Rockenwagner’s baked goods – breads, crackers, desserts – will have a prominent place, too. Cocktails are a bit more modern, including the “Hemingway,” with rum, grapefruit, maraschino, and lime, and the “I Get a Kick Out of You,” made with tequila, jalapeño, hibiscus passionfruit, and chartreuse.
Bringing it back
Rockenwagner wasn’t interested in doing a ’60s throwback when he was first offered the space by a friend who knows the owner.
He changed his mind after he and his wife Patti, an entertainment exec and partner in the endeavor, toured the eatery – located only five minutes from their house – and saw its potential. Plus, he says, it was the perfect chance to team up with Citrin, an L.A. dining scene veteran and owner of Santa Monica’s highly-acclaimed Mélisse and Charcoal Venice.

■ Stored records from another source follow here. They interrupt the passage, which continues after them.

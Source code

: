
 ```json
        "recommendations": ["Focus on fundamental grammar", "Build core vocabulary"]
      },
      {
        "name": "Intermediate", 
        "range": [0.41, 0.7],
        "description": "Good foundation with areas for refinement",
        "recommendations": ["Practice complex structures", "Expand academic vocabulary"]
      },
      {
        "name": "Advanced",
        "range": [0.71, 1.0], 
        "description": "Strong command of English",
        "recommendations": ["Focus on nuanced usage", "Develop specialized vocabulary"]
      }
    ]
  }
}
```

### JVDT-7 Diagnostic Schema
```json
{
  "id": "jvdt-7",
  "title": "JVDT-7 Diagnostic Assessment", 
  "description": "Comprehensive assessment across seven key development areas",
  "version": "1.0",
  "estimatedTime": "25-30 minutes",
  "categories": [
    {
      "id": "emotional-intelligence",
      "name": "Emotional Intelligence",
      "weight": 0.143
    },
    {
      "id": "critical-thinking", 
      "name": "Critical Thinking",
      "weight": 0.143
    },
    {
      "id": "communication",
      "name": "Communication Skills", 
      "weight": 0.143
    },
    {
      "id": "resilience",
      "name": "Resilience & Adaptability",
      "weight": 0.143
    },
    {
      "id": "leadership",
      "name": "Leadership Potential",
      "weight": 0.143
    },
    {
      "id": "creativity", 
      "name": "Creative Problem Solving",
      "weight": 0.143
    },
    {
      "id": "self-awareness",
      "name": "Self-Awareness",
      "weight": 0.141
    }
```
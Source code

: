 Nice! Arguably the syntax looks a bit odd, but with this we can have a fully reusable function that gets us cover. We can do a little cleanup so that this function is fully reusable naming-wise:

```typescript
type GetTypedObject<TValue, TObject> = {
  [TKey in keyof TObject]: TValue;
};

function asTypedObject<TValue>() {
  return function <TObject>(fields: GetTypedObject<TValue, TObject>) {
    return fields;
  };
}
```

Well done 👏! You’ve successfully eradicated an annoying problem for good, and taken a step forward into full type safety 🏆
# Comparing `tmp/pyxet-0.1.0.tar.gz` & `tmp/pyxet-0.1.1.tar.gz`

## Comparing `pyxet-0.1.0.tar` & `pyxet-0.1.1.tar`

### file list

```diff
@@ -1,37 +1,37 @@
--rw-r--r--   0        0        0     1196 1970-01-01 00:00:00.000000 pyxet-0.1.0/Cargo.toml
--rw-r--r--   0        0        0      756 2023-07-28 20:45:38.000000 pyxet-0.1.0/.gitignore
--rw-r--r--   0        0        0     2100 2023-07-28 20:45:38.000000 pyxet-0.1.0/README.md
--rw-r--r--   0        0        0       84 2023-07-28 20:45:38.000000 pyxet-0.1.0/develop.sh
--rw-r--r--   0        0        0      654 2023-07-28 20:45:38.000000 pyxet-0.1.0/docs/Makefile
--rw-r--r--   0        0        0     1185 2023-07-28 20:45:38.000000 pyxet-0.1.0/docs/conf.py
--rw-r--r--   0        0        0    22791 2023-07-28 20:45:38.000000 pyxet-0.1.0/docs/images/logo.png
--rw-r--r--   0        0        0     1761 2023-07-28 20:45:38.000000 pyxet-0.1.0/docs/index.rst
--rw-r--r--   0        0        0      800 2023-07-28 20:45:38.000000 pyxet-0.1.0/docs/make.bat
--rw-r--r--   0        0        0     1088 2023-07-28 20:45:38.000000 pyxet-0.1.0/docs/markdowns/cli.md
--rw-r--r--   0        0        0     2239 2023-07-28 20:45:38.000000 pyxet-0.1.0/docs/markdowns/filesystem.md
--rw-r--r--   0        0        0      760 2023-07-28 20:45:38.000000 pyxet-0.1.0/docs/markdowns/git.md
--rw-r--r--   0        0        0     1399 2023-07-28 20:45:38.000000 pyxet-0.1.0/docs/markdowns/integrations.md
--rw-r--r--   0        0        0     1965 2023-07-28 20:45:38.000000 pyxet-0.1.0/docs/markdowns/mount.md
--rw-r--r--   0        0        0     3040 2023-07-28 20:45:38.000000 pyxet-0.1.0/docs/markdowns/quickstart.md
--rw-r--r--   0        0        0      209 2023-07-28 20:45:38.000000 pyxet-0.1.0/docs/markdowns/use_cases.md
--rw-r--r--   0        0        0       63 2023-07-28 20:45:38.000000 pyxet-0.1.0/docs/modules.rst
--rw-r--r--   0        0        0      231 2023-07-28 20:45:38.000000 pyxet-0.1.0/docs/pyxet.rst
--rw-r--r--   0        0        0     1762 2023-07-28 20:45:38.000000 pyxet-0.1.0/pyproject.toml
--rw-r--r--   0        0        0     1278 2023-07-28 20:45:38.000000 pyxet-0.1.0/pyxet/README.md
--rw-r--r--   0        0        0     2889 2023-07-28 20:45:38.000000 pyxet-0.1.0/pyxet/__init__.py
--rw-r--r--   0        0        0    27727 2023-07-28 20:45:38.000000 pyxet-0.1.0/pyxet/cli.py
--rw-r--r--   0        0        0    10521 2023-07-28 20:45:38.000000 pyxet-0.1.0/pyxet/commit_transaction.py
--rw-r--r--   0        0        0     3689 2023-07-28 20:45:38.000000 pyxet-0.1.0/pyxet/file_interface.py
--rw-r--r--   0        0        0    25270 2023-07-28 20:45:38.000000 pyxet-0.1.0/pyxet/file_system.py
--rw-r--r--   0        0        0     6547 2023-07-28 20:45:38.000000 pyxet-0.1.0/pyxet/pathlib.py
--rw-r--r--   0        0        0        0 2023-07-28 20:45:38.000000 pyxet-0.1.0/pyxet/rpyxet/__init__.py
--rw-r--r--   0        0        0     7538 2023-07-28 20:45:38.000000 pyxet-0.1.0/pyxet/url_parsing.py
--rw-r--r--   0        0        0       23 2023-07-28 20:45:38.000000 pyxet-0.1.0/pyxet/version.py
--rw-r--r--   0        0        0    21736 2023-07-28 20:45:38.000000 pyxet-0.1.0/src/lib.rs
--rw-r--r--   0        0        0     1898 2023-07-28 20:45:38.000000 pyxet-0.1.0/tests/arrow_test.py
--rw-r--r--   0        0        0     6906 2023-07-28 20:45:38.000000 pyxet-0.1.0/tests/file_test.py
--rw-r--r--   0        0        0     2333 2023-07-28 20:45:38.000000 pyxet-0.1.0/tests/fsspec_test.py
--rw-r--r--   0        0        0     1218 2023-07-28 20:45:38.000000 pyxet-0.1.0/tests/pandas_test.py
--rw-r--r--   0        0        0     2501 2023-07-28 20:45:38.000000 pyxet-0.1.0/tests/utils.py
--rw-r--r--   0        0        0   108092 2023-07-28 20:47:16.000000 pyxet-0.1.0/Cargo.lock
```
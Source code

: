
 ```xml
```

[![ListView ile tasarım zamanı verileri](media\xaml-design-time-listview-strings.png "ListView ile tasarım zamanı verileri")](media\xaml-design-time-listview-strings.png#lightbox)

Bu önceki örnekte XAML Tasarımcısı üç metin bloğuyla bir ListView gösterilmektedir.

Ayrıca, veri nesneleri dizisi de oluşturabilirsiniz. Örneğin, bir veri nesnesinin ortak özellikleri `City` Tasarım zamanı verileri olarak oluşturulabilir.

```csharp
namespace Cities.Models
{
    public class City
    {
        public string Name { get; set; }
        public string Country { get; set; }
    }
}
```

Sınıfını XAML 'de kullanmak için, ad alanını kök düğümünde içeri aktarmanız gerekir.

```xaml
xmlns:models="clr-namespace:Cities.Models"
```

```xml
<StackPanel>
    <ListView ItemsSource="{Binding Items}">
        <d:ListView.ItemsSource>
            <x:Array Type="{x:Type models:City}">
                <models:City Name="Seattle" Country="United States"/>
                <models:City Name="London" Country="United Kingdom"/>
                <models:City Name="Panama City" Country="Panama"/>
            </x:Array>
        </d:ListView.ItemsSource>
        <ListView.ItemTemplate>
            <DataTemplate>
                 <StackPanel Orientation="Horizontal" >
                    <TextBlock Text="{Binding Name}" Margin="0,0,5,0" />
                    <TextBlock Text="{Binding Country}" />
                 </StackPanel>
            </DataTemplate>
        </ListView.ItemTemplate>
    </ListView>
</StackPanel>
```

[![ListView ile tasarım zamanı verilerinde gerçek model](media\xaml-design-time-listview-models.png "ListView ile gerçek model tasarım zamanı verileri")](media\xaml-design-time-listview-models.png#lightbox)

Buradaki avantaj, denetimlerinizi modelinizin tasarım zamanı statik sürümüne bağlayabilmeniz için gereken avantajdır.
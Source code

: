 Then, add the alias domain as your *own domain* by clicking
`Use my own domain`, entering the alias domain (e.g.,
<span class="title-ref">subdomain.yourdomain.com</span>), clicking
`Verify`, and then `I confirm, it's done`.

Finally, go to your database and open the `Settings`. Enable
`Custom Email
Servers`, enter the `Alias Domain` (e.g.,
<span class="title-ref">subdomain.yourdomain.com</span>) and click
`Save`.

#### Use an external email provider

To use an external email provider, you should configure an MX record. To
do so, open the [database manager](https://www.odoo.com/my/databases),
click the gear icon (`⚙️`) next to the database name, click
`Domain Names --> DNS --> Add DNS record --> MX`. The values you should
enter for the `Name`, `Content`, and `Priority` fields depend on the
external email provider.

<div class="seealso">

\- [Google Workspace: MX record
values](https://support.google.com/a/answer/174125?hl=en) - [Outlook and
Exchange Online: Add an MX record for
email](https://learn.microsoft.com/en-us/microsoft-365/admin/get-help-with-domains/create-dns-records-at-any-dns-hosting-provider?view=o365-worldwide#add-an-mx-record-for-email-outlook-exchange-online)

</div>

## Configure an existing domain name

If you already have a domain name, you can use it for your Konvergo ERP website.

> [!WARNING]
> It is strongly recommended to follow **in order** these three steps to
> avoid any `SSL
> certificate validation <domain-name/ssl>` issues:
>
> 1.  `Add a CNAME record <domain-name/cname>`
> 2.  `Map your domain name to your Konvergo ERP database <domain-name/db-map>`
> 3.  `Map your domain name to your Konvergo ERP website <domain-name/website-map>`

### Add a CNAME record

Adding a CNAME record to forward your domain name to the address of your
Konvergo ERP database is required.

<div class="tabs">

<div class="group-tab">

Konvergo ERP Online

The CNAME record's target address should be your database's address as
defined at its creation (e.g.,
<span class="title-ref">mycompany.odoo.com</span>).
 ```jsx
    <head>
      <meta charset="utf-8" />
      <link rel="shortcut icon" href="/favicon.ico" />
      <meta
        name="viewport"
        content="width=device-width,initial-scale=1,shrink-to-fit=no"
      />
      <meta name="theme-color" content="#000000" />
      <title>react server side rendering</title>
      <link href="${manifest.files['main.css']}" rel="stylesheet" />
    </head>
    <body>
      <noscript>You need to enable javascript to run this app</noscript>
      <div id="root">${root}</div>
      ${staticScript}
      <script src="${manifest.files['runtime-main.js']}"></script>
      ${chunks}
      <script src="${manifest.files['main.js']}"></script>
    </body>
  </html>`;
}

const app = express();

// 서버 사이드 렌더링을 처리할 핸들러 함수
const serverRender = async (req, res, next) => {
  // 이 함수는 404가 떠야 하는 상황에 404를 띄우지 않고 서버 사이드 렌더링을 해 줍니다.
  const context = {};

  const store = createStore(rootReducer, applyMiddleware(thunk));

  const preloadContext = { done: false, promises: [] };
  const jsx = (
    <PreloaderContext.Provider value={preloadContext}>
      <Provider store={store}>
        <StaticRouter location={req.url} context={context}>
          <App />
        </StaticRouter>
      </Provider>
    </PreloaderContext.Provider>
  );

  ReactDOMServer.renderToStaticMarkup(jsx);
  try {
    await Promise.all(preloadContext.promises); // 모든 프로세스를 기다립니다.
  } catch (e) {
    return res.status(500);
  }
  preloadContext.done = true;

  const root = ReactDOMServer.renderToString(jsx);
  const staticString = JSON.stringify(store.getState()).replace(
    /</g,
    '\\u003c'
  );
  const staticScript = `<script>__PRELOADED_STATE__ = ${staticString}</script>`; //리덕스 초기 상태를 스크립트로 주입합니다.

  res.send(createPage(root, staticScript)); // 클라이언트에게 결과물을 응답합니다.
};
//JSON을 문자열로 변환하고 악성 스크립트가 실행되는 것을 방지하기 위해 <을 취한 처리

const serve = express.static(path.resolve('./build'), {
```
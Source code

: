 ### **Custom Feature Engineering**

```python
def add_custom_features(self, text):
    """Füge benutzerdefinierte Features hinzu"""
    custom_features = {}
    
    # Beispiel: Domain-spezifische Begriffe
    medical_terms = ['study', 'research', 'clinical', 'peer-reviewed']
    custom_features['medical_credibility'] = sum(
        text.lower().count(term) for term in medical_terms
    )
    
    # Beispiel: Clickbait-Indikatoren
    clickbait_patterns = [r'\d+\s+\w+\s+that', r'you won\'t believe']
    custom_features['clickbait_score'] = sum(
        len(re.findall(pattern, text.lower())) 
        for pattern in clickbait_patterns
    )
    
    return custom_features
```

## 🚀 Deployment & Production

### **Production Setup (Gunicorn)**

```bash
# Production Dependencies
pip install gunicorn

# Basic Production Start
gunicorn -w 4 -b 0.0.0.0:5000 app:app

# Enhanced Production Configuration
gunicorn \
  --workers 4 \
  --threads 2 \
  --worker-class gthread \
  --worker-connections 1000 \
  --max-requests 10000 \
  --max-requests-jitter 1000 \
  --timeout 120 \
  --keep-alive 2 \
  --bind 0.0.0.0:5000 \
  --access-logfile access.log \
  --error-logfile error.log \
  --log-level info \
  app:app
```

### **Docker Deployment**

Getting the spot back in shape required minimal cosmetic tweaks to remove neon signage from the previous tenant, a mezcal-and-shrimp-taco joint named Lucky’s. (The original red-and-white Dear John’s sign had been left intact out of respect.)
To restore the ambience of the original restaurant, Patti Rockenwagner curated about 80 pieces of original 1950s and ’60s artwork from the collection of area gallerist Robert Berman – a mixture of portraits, abstract images, and scenery in deep, rich color. New, waist-high partitions give the tables the privacy of booths without taking up much space.
As for live entertainment, the owners are still figuring out the best configuration for the space, but they have a corner with piano and microphone ready for action. In the place’s heyday, Sinatra was known to play occasionally, and such famous friends as Gregg Allman, Chad Everett, and Barbra Streisand would stop in.
Hotelier and restauranteur Jeff Klein, known for the Sunset Tower Hotel on Sunset Strip, says he thinks Dear John’s will thrive in the city’s restaurant scene since there are so few old-school spots left. Still, the two-year window does seem short.
“I’m so impressed that the restaurateurs want to go to all this trouble for something that I don’t think will generate a large return for them financially,” he says. “They’re basically giving a gift.”
Rockenwagner and Citrin think the venture is worth the trouble: They got a low rent, compared to market value; there were few overhead costs since they didn’t need to do any construction work; and Dear John’s has a grandfathered liquor license. In addition, the space is small, so they didn’t need to hire much staff. Patti Rockenwagner says she thinks the place can be profitable if they budget well.
The two-year timeline does come with some advantages.
“In hindsight, it’s kind of marketing genius,” Rockenwagner says. “It makes people want it more.”